#### STUDY MATERIAL:
──────────────────────────────

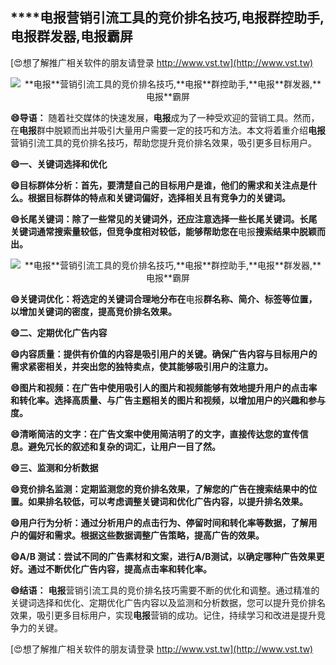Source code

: ## ****电报**营销引流工具的竞价排名技巧,**电报**群控助手,**电报**群发器,**电报**霸屏**

[😍想了解推广相关软件的朋友请登录 http://www.vst.tw](http://www.vst.tw)

 <center><img src="https://vst.tw/MP4/tuiguang/png/7.png" alt="**电报**营销引流工具的竞价排名技巧,**电报**群控助手,**电报**群发器,**电报**霸屏"></center>

**😄导语：**
随着社交媒体的快速发展，**电报**成为了一种受欢迎的营销工具。然而，在**电报**群中脱颖而出并吸引大量用户需要一定的技巧和方法。本文将着重介绍**电报**营销引流工具的竞价排名技巧，帮助您提升竞价排名效果，吸引更多目标用户。

**😄一、关键词选择和优化**

**😄目标群体分析：首先，要清楚自己的目标用户是谁，他们的需求和关注点是什么。根据目标群体的特点和关键词偏好，选择相关且有竞争力的关键词。**

**😄长尾关键词：除了一些常见的关键词外，还应注意选择一些长尾关键词。长尾关键词通常搜索量较低，但竞争度相对较低，能够帮助您在**电报**搜索结果中脱颖而出。**

 <center><img src="https://vst.tw/MP4/tuiguang/png/2.png" alt="**电报**营销引流工具的竞价排名技巧,**电报**群控助手,**电报**群发器,**电报**霸屏"></center>

**😄关键词优化：将选定的关键词合理地分布在**电报**群名称、简介、标签等位置，以增加关键词的密度，提高竞价排名效果。**

**😄二、定期优化广告内容**

**😄内容质量：提供有价值的内容是吸引用户的关键。确保广告内容与目标用户的需求紧密相关，并突出您的独特卖点，使其能够吸引用户的注意力。**

**😄图片和视频：在广告中使用吸引人的图片和视频能够有效地提升用户的点击率和转化率。选择高质量、与广告主题相关的图片和视频，以增加用户的兴趣和参与度。**

**😄清晰简洁的文字：在广告文案中使用简洁明了的文字，直接传达您的宣传信息。避免冗长的叙述和复杂的词汇，让用户一目了然。**

**😄三、监测和分析数据**

**😄竞价排名监测：定期监测您的竞价排名效果，了解您的广告在搜索结果中的位置。如果排名较低，可以考虑调整关键词和优化广告内容，以提升排名效果。**

**😄用户行为分析：通过分析用户的点击行为、停留时间和转化率等数据，了解用户的偏好和需求。根据这些数据调整广告策略，提高广告的效果。**

**😄A/B 测试：尝试不同的广告素材和文案，进行A/B测试，以确定哪种广告效果更好。通过不断优化广告内容，提高点击率和转化率。**

**😄结语：**
**电报**营销引流工具的竞价排名技巧需要不断的优化和调整。通过精准的关键词选择和优化、定期优化广告内容以及监测和分析数据，您可以提升竞价排名效果，吸引更多目标用户，实现**电报**营销的成功。记住，持续学习和改进是提升竞争力的关键。

[😍想了解推广相关软件的朋友请登录 http://www.vst.tw](http://www.vst.tw)



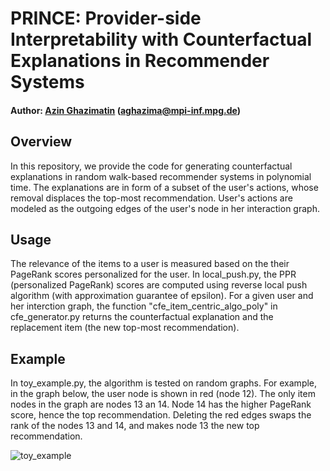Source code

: # PRINCE: Provider-side Interpretability with Counterfactual Explanations in Recommender Systems
#### Author: [Azin Ghazimatin](http://people.mpi-inf.mpg.de/~aghazima/) (aghazima@mpi-inf.mpg.de)
## Overview
In this repository, we provide the code for generating counterfactual explanations in random walk-based recommender systems in polynomial time. The explanations are in form of a subset of the user's actions, whose removal displaces the top-most recommendation. User's actions are modeled as the outgoing edges of the user's node in her interaction graph. 

## Usage
The relevance of the items to a user is measured based on the their PageRank scores personalized for the user. In local_push.py, the PPR (personalized PageRank) scores are computed using reverse local push algorithm (with approximation guarantee of epsilon). For a given user and her interction graph, the function "cfe_item_centric_algo_poly" in cfe_generator.py returns the counterfactual explanation and the replacement item (the new top-most recommendation). 

## Example
In toy_example.py, the algorithm is tested on random graphs. For example, in the graph below, the user node is shown in red (node 12). The only item nodes in the graph are nodes 13 an 14. Node 14 has the higher PageRank score, hence the top recommendation. Deleting the red edges swaps the rank of the nodes 13 and 14, and makes node 13 the new top recommendation.

![toy_example](https://github.com/azinmatin/prince/blob/master/images/toy_example.png)
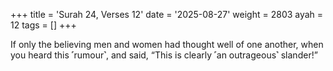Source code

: +++
title = 'Surah 24, Verses 12'
date = '2025-08-27'
weight = 2803
ayah = 12
tags = []
+++

If only the believing men and women had thought well of one another, when you heard this ˹rumour˺, and said, “This is clearly ˹an outrageous˺ slander!”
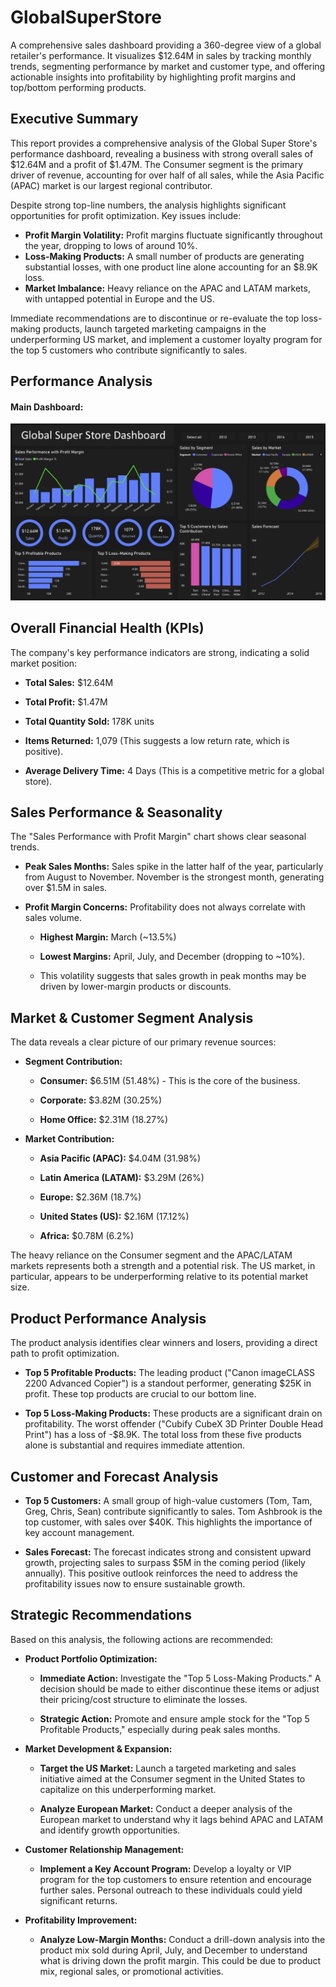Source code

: # GlobalSuperStore
A comprehensive sales dashboard providing a 360-degree view of a global retailer's performance. It visualizes $12.64M in sales by tracking monthly trends, segmenting performance by market and customer type, and offering actionable insights into profitability by highlighting profit margins and top/bottom performing products.





## Executive Summary
This report provides a comprehensive analysis of the Global Super Store's performance dashboard, revealing a business with strong overall sales of $12.64M and a profit of $1.47M. The Consumer segment is the primary driver of revenue, accounting for over half of all sales, while the Asia Pacific (APAC) market is our largest regional contributor.

Despite strong top-line numbers, the analysis highlights significant opportunities for profit optimization. Key issues include:
  * **Profit Margin Volatility:** Profit margins fluctuate significantly throughout the year, dropping to lows of around 10%.
  * **Loss-Making Products:** A small number of products are generating substantial losses, with one product line alone accounting for an $8.9K loss.
  * **Market Imbalance:** Heavy reliance on the APAC and LATAM markets, with untapped potential in Europe and the US.

Immediate recommendations are to discontinue or re-evaluate the top loss-making products, launch targeted marketing campaigns in the underperforming US market, and implement a customer loyalty program for the top 5 customers who contribute significantly to sales.

## Performance Analysis
#### Main Dashboard:
![PowerBIPreview1](GSS_Dashboard.png)
## Overall Financial Health (KPIs)
The company's key performance indicators are strong, indicating a solid market position:

  * **Total Sales:** $12.64M
  
  * **Total Profit:** $1.47M
  
  * **Total Quantity Sold:** 178K units
  
  * **Items Returned:** 1,079 (This suggests a low return rate, which is positive).
  
  * **Average Delivery Time:** 4 Days (This is a competitive metric for a global store).

## Sales Performance & Seasonality
The "Sales Performance with Profit Margin" chart shows clear seasonal trends.

  * **Peak Sales Months:** Sales spike in the latter half of the year, particularly from August to November. November is the strongest month, generating over $1.5M in sales.

  * **Profit Margin Concerns:** Profitability does not always correlate with sales volume.
  
      * **Highest Margin:** March (~13.5%)
  
      * **Lowest Margins:** April, July, and December (dropping to ~10%).
  
      * This volatility suggests that sales growth in peak months may be driven by lower-margin products or discounts.

## Market & Customer Segment Analysis
The data reveals a clear picture of our primary revenue sources:

  * **Segment Contribution:**

      * **Consumer:** $6.51M (51.48%) - This is the core of the business.
  
      * **Corporate:** $3.82M (30.25%)
    
      * **Home Office:** $2.31M (18.27%)

  * **Market Contribution:**

      * **Asia Pacific (APAC):** $4.04M (31.98%)
      
      * **Latin America (LATAM):** $3.29M (26%)
      
      * **Europe:** $2.36M (18.7%)
      
      * **United States (US):** $2.16M (17.12%)
      
      * **Africa:** $0.78M (6.2%)

The heavy reliance on the Consumer segment and the APAC/LATAM markets represents both a strength and a potential risk. The US market, in particular, appears to be underperforming relative to its potential market size.

## Product Performance Analysis
The product analysis identifies clear winners and losers, providing a direct path to profit optimization.

  * **Top 5 Profitable Products:** The leading product ("Canon imageCLASS 2200 Advanced Copier") is a standout performer, generating $25K in profit. These top products are crucial to our bottom line.
  
  * **Top 5 Loss-Making Products:** These products are a significant drain on profitability. The worst offender ("Cubify CubeX 3D Printer Double Head Print") has a loss of -$8.9K. The total loss from these five products alone is substantial and requires immediate attention.

## Customer and Forecast Analysis
  * **Top 5 Customers:** A small group of high-value customers (Tom, Tam, Greg, Chris, Sean) contribute significantly to sales. Tom Ashbrook is the top customer, with sales over $40K. This highlights the importance of key account management.
  
  * **Sales Forecast:** The forecast indicates strong and consistent upward growth, projecting sales to surpass $5M in the coming period (likely annually). This positive outlook reinforces the need to address the profitability issues now to ensure sustainable growth.

## Strategic Recommendations
Based on this analysis, the following actions are recommended:

  * **Product Portfolio Optimization:**

      * **Immediate Action:** Investigate the "Top 5 Loss-Making Products." A decision should be made to either discontinue these items or adjust their pricing/cost structure to eliminate the losses.

      * **Strategic Action:** Promote and ensure ample stock for the "Top 5 Profitable Products," especially during peak sales months.

  * **Market Development & Expansion:**

      * **Target the US Market:** Launch a targeted marketing and sales initiative aimed at the Consumer segment in the United States to capitalize on this underperforming market.

      * **Analyze European Market:** Conduct a deeper analysis of the European market to understand why it lags behind APAC and LATAM and identify growth opportunities.

  * **Customer Relationship Management:**

      * **Implement a Key Account Program:** Develop a loyalty or VIP program for the top customers to ensure retention and encourage further sales. Personal outreach to these individuals could yield significant returns.

  * **Profitability Improvement:**

      * **Analyze Low-Margin Months:** Conduct a drill-down analysis into the product mix sold during April, July, and December to       understand what is driving down the profit margin. This could be due to product mix, regional sales, or promotional activities.




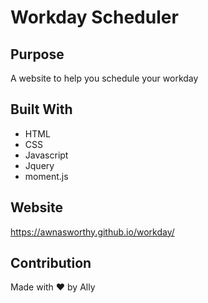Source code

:# Workday Scheduler

## Purpose
A website to help you schedule your workday

## Built With
* HTML
* CSS
* Javascript
* Jquery
* moment.js

## Website
https://awnasworthy.github.io/workday/

## Contribution
Made with ❤️ by Ally

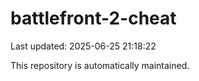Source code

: # battlefront-2-cheat

Last updated: 2025-06-25 21:18:22

This repository is automatically maintained.
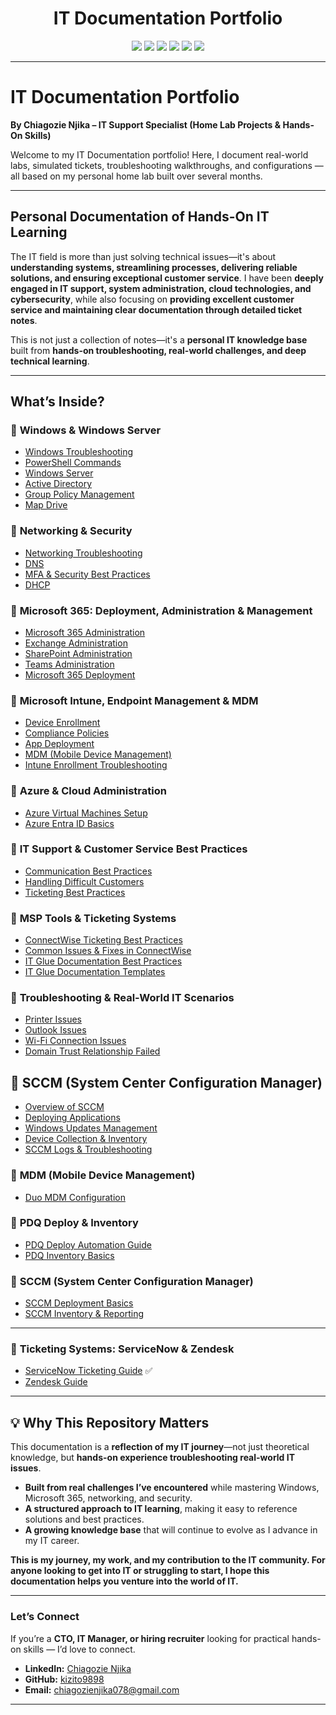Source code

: <h1 align="center">IT Documentation Portfolio</h1>

<p align="center">
  <img src="https://img.shields.io/badge/Windows_Server-2019/2022-blue?logo=windows&logoColor=white" />
  <img src="https://img.shields.io/badge/Active_Directory-User_Management-blueviolet?logo=microsoft&logoColor=white" />
  <img src="https://img.shields.io/badge/Intune-MDM/MAM-lightgrey?logo=microsoft&logoColor=white" />
  <img src="https://img.shields.io/badge/Microsoft_365-Admin-orange?logo=microsoft&logoColor=white" />
  <img src="https://img.shields.io/badge/Ticketing-ServiceNow/Zendesk-success?logo=zendesk&logoColor=white" />
  <img src="https://img.shields.io/badge/PDQ_Deploy-Silent_Install-lightblue?logo=windows&logoColor=white" />
</p>

---

#  IT Documentation Portfolio  

**By Chiagozie Njika – IT Support Specialist (Home Lab Projects & Hands-On Skills)**

Welcome to my IT Documentation portfolio! Here, I document real-world labs, simulated tickets, troubleshooting walkthroughs, and configurations — all based on my personal home lab built over several months.

---
##  Personal Documentation of Hands-On IT Learning  

The IT field is more than just solving technical issues—it's about **understanding systems, streamlining processes, delivering reliable solutions, and ensuring exceptional customer service**. I have been **deeply engaged in IT support, system administration, cloud technologies, and cybersecurity**, while also focusing on **providing excellent customer service and maintaining clear documentation through detailed ticket notes**.  

This is not just a collection of notes—it's a **personal IT knowledge base** built from **hands-on troubleshooting, real-world challenges, and deep technical learning**.  

---
##  What’s Inside?  

### 🔹 **Windows & Windows Server**  
- [Windows Troubleshooting](Windows/Windows-Troubleshooting.md)
- [PowerShell Commands](Windows/PowerShell-Commands.md) 
- [Windows Server](Windows/Windows-Server.md)
- [Active Directory](Windows/Active-Directory.md)
- [Group Policy Management](Windows/Group-Policy-Management.md)  
- [Map Drive](Windows/Mapping-Drive.md)

### 🔹 **Networking & Security**  
- [Networking Troubleshooting](Network/Networking-Troubleshooting.md)  
- [DNS](Network/DNS.md)
- [MFA & Security Best Practices](Security/MFA-Security-Practices.md)  
- [DHCP](Network/DHCP)

### 🔹 **Microsoft 365: Deployment, Administration & Management**  
- [Microsoft 365 Administration](Microsoft365/Microsoft-365-Administration.md) 
- [Exchange Administration](Microsoft365/Exchange-Administration.md)  
- [SharePoint Administration](Microsoft365/SharePoint-Administration.md)  
- [Teams Administration](Microsoft365/Teams-Administration.md)  
- [Microsoft 365 Deployment](Microsoft365/Microsoft-365-Deployment.md) 

### 🔹 **Microsoft Intune, Endpoint Management & MDM**  
- [Device Enrollment](Intune/Device-Enrollment.md)  
- [Compliance Policies](Intune/Compliance-Policies.md)  
- [App Deployment](Intune/App-Deployment.md)  
- [MDM (Mobile Device Management)](Intune/MDM-Basics.md) 
- [Intune Enrollment Troubleshooting](Intune/Enrollment-Troubleshooting.md) 

### 🔹 **Azure & Cloud Administration**  
- [Azure Virtual Machines Setup](Azure/Virtual-Machines-Setup.md)  
- [Azure Entra ID Basics](Azure/Entra-ID-Fundamentals.md)

### 🔹 **IT Support & Customer Service Best Practices**  
- [Communication Best Practices](CustomerService/Communication-Best-Practices.md)  
- [Handling Difficult Customers](CustomerService/Handling-Difficult-Customers.md)  
- [Ticketing Best Practices](CustomerService/Ticketing-Best-Practices.md)

### 🔹 **MSP Tools & Ticketing Systems**  
- [ConnectWise Ticketing Best Practices](ConnectWise/Ticketing-Best-Practices.md)  
- [Common Issues & Fixes in ConnectWise](ConnectWise/Common-Issues-Fixes.md)  
- [IT Glue Documentation Best Practices](ITGlue/Documentation-Best-Practices.md)  
- [IT Glue Documentation Templates](ITGlue/IT-Documentation-Templates.md)  

### 🔹 **Troubleshooting & Real-World IT Scenarios**  
- [Printer Issues](Troubleshooting/Printer-Issues.md)  
- [Outlook Issues](Troubleshooting/Outlook-Issues.md)  
- [Wi-Fi Connection Issues](Troubleshooting/WiFi-Connection-Issues.md)   
- [Domain Trust Relationship Failed](Troubleshooting/Domain-Trust-Relationship-Failed.md) 

## 🔹 SCCM (System Center Configuration Manager)
- [Overview of SCCM](SCCM/SCCM-Overview.md)  
- [Deploying Applications](SCCM/Deploying-Applications.md)  
- [Windows Updates Management](SCCM/Windows-Updates-Management.md)
- [Device Collection & Inventory](SCCM/Device-Collection-Inventory.md)  
- [SCCM Logs & Troubleshooting](SCCM/Logs-Troubleshooting.md)

### 🔹 **MDM (Mobile Device Management)**  
- [Duo MDM Configuration](MDM/Duo-MDM-Configuration.md) 

### 🔹 **PDQ Deploy & Inventory**  
- [PDQ Deploy Automation Guide](PDQ/PDQ-Deploy-Automation.md) 
- [PDQ Inventory Basics](PDQ/PDQ-Inventory-Basics.md) 

### 🔹 **SCCM (System Center Configuration Manager)**  
- [SCCM Deployment Basics](SCCM/SCCM-Deployment-Basics.md)  
- [SCCM Inventory & Reporting](SCCM/SCCM-Inventory-Reporting.md) 

---

### 🔹 **Ticketing Systems: ServiceNow & Zendesk**  
- [ServiceNow Ticketing Guide](Ticketing-Systems/ServiceNow-Ticketing.md) ✅ 
- [Zendesk Guide](Ticketing-Systems/Zendesk-Guide.md)




---

## 💡 Why This Repository Matters  

This documentation is a **reflection of my IT journey**—not just theoretical knowledge, but **hands-on experience troubleshooting real-world IT issues**.  

- **Built from real challenges I’ve encountered** while mastering Windows, Microsoft 365, networking, and security.  
- **A structured approach to IT learning**, making it easy to reference solutions and best practices.  
- **A growing knowledge base** that will continue to evolve as I advance in my IT career.  

 **This is my journey, my work, and my contribution to the IT community. For anyone looking to get into IT or struggling to start, I hope this documentation helps you venture into the world of IT.**

---
### **Let’s Connect**

If you’re a **CTO, IT Manager, or hiring recruiter** looking for practical hands-on skills — I’d love to connect.

- **LinkedIn:** [Chiagozie Njika](https://www.linkedin.com/in/chiagozie-njika-a24660284)  
- **GitHub:** [kizito9898](https://github.com/kizito9898)  
- **Email:** chiagozienjika078@gmail.com  

---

──────────────────────────────

#### ABOUT THIS EXERCISE:
All lines above from the one containing "of the business." to the one containing "The product analysis" must be repeated exactly, both lines included, and no others.

#### FINAL ANSWER:
      * **Consumer:** $6.51M (51.48%) - This is the core of the business.
  
      * **Corporate:** $3.82M (30.25%)
    
      * **Home Office:** $2.31M (18.27%)

  * **Market Contribution:**

      * **Asia Pacific (APAC):** $4.04M (31.98%)
      
      * **Latin America (LATAM):** $3.29M (26%)
      
      * **Europe:** $2.36M (18.7%)
      
      * **United States (US):** $2.16M (17.12%)
      
      * **Africa:** $0.78M (6.2%)

The heavy reliance on the Consumer segment and the APAC/LATAM markets represents both a strength and a potential risk. The US market, in particular, appears to be underperforming relative to its potential market size.

## Product Performance Analysis
The product analysis identifies clear winners and losers, providing a direct path to profit optimization.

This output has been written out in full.